Lofexidine can be successfully incorporated into a conventional withdrawal management protocol. The cost of lofexidine and its recent introduction to the market remain barriers to accessibility in the United States. Studies evaluating patient-reported outcomes as well as direct comparisons with other alpha-2 agonists are needed to inform optimal clinical use of lofexidine.
In 2018, the National Survey on Drug Use and Health estimated that more than 2 million people in the United States had a diagnosis of opioid use disorder (OUD).1 Opioid use disorder treatment frequently begins with management of the opioid withdrawal syndrome (OWS).2 Opioid withdrawal syndrome typically appears within 6 to 12 hours after the use of a short-acting opioid, such as heroin or fentanyl, but this can be delayed in patients using long-acting opioids, such as methadone.3 Several validated scales, including the 11-item Clinical Opiate Withdrawal Scale (COWS), may be used to measure the severity of opioid withdrawal symptoms.4 A common goal of medically supervised withdrawal is to safely wean a patient off opioids for subsequent transition to an abstinence-based residential treatment or housing program. These patients are often transitioned to antagonist treatment with naltrexone although some patients may initiate long-term opioid substitution with an agonist or partial agonist.

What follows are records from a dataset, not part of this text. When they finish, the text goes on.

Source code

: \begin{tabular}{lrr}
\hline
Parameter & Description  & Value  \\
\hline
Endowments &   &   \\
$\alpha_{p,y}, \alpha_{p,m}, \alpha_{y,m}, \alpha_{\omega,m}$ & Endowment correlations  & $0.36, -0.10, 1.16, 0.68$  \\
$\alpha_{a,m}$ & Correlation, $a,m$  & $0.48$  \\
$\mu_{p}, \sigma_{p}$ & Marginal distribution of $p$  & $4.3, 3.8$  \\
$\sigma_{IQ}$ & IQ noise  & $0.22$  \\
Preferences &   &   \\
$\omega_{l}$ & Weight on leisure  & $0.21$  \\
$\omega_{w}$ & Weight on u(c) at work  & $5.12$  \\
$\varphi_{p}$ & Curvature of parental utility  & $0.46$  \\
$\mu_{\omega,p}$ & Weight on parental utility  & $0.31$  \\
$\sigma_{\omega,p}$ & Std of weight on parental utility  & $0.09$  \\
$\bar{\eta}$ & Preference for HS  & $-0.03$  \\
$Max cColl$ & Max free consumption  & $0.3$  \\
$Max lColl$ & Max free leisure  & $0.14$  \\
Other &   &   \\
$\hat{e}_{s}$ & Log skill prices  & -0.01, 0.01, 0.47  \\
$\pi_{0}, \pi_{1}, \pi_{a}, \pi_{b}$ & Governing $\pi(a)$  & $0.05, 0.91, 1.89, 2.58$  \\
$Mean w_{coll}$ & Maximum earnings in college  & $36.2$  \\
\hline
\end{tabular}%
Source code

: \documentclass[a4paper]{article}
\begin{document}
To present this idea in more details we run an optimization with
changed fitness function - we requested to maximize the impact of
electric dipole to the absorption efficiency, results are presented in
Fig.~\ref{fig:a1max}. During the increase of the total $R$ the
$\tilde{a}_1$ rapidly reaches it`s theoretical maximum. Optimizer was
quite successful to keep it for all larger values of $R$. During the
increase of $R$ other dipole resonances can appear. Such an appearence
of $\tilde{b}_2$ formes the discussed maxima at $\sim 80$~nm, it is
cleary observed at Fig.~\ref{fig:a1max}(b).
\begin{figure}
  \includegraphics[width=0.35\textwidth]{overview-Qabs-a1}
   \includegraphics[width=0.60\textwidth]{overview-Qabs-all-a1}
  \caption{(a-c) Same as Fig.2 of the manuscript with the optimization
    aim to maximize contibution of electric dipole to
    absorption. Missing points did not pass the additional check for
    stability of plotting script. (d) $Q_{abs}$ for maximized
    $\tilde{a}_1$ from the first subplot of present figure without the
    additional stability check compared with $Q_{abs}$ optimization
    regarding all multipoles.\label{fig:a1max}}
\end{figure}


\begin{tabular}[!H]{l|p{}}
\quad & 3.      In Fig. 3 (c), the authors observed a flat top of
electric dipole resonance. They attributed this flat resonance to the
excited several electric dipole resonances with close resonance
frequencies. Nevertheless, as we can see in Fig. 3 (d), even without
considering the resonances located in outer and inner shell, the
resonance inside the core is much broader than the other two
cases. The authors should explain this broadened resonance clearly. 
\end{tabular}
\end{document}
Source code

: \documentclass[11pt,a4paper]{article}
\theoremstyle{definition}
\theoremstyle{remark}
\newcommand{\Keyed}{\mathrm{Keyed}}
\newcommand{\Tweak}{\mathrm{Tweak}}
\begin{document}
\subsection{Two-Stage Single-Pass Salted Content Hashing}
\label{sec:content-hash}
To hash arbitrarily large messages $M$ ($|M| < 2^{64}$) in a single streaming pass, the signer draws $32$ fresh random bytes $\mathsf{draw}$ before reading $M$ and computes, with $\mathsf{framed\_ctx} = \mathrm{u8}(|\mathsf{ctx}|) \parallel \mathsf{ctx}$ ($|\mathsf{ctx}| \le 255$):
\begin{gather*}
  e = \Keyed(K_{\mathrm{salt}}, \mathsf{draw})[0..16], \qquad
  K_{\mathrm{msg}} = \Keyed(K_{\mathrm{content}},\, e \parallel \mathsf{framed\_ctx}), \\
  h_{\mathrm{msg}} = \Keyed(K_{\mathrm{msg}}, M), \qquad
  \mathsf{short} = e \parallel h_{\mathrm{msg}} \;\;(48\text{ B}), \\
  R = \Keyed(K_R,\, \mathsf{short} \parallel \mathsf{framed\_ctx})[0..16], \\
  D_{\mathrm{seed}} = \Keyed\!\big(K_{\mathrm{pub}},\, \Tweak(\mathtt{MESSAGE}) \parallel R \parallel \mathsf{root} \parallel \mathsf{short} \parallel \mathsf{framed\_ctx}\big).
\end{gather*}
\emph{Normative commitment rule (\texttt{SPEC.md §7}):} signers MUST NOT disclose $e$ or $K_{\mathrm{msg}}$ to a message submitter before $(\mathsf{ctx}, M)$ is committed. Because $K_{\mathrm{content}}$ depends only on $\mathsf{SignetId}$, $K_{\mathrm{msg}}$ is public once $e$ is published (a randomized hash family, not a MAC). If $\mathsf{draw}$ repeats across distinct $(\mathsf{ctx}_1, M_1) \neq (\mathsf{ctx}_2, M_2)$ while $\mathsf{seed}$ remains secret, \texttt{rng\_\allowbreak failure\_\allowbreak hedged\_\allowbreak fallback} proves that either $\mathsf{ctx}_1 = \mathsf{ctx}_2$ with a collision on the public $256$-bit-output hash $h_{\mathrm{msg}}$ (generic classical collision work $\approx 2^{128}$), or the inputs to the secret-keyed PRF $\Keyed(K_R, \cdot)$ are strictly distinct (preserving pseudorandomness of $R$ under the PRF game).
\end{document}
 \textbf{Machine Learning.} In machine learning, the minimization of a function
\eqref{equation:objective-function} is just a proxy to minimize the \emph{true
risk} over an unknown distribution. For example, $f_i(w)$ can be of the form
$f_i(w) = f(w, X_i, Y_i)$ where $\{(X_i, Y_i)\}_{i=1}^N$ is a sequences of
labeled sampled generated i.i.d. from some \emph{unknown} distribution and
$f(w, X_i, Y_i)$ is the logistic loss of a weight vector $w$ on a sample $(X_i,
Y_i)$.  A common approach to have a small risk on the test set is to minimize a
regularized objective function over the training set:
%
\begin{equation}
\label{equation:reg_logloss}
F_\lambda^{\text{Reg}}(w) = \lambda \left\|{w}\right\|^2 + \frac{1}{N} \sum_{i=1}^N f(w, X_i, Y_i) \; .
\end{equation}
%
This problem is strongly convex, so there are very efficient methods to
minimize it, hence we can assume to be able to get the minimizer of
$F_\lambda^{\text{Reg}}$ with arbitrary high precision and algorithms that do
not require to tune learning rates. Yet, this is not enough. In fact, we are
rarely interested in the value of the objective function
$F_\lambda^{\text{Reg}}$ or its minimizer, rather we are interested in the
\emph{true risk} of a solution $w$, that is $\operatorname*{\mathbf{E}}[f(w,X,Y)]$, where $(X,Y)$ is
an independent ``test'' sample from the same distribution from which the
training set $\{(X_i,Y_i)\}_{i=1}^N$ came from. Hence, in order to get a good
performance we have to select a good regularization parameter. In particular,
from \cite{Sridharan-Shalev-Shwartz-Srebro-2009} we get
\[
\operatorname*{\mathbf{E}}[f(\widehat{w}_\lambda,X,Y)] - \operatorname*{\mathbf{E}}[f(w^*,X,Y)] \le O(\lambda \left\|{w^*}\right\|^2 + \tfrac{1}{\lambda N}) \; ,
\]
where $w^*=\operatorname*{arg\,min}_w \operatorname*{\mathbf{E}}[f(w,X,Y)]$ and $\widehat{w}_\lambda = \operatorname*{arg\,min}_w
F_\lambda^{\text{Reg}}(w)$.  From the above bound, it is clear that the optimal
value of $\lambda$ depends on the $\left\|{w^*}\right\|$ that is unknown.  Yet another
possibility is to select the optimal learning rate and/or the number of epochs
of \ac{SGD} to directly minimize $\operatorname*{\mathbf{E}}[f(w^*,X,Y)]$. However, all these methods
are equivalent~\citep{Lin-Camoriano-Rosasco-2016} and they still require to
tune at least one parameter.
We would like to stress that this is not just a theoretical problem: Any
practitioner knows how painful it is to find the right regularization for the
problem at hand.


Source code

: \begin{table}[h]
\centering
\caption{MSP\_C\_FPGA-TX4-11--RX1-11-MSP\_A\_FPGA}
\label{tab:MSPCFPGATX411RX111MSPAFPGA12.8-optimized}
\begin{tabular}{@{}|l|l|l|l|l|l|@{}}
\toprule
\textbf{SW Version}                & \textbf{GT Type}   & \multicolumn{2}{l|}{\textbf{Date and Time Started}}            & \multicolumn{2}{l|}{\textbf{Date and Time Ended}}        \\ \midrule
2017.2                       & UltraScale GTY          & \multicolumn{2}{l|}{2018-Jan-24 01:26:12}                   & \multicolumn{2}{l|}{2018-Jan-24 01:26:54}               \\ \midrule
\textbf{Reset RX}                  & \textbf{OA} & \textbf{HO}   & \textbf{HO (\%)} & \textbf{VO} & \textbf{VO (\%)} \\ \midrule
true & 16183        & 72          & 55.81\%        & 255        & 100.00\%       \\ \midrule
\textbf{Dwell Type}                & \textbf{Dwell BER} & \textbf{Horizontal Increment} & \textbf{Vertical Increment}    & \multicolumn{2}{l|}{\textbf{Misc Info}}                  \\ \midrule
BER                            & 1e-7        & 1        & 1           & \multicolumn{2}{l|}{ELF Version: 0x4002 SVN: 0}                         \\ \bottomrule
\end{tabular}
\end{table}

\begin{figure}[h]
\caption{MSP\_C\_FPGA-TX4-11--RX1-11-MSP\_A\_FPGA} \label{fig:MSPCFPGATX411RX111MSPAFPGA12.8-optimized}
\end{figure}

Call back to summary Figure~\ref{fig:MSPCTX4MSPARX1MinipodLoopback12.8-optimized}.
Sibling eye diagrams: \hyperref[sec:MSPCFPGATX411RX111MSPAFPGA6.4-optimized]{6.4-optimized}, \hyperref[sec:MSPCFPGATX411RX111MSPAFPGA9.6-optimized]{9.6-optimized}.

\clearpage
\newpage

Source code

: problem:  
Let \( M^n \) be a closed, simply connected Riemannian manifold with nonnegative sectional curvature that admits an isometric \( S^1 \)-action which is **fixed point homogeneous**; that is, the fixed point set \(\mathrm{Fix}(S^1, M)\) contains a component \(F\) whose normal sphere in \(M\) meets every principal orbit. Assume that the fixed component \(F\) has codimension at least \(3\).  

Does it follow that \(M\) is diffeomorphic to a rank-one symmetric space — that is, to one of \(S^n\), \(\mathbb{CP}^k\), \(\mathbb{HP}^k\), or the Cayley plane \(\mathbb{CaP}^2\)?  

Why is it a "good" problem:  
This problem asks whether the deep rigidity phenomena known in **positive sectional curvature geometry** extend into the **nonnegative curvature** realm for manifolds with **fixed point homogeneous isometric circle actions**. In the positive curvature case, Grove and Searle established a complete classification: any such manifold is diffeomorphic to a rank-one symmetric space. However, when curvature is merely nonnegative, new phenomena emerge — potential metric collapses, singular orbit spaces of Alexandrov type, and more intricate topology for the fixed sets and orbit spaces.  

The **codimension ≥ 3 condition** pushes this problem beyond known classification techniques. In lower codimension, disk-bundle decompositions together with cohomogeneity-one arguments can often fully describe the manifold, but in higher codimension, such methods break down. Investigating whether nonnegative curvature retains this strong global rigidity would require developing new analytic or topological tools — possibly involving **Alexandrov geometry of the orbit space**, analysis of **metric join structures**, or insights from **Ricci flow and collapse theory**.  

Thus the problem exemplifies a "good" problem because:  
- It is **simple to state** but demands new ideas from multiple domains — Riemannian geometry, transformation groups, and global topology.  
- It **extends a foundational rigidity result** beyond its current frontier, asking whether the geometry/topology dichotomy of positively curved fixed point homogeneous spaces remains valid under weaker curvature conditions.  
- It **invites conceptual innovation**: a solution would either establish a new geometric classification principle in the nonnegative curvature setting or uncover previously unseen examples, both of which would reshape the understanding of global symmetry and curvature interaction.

Alpha-2 agonists, such as clonidine and lofexidine, have demonstrated efficacy for the management of opioid withdrawal symptoms.5,6 Lofexidine (Lucemyra®, Louisville, KY) is the first alpha-2 agonist to be approved for the treatment of OWS by the US Food and Drug Administration (FDA) based on success in multiple randomized, placebo-controlled trials.7-9 Furthermore, a 2016 Cochrane review5 found that lofexidine has a better side effect profile than clonidine, possibly due to its selectivity for alpha-2A and alpha-2C receptors. The most commonly reported adverse reactions for lofexidine, including hypotension, orthostatic hypotension, bradycardia, dizziness, somnolence, sedation, and dry mouth, are similar to those reported with clonidine.6 However, the frequency and severity of hypotension is lower for lofexidine. A recently published systematic literature review10 of comparative studies conducted from 1997 to 2002 primarily outside of the United States reveals great variability in reported hypotension rates among trials. Reported rates of hypotension varied from as low as 3.9% to as high as 53% with lofexidine and from 4.6% to 93% with clonidine.11-13
The typical starting dose for lofexidine is three 0.18-mg tablets (0.54 mg) taken orally 4 times daily for 7 days.8 Although this is the recommended dose and duration in the labeling, lofexidine is approved by the FDA for use up to 14 days.6 One barrier to treatment with lofexidine in clinical practice is its cost in comparison to clonidine. The average wholesale price per 0.18-mg lofexidine tablet is $24.83, and clonidine tablets (0.1, 0.2, and 0.3 mg) are priced at under 50 cents each.14,15 One day of treatment with lofexidine can be priced up to $297.96, and clonidine dosed at the same 6-hour dosing interval is a fraction of the cost at $1.80.14,15 The objective of this case series is to report the number of lofexidine treatment completions, the number of successful transitions to medication for OUD, and any challenges associated with lofexidine use for OWS in an inpatient facility offering medically supervised withdrawal.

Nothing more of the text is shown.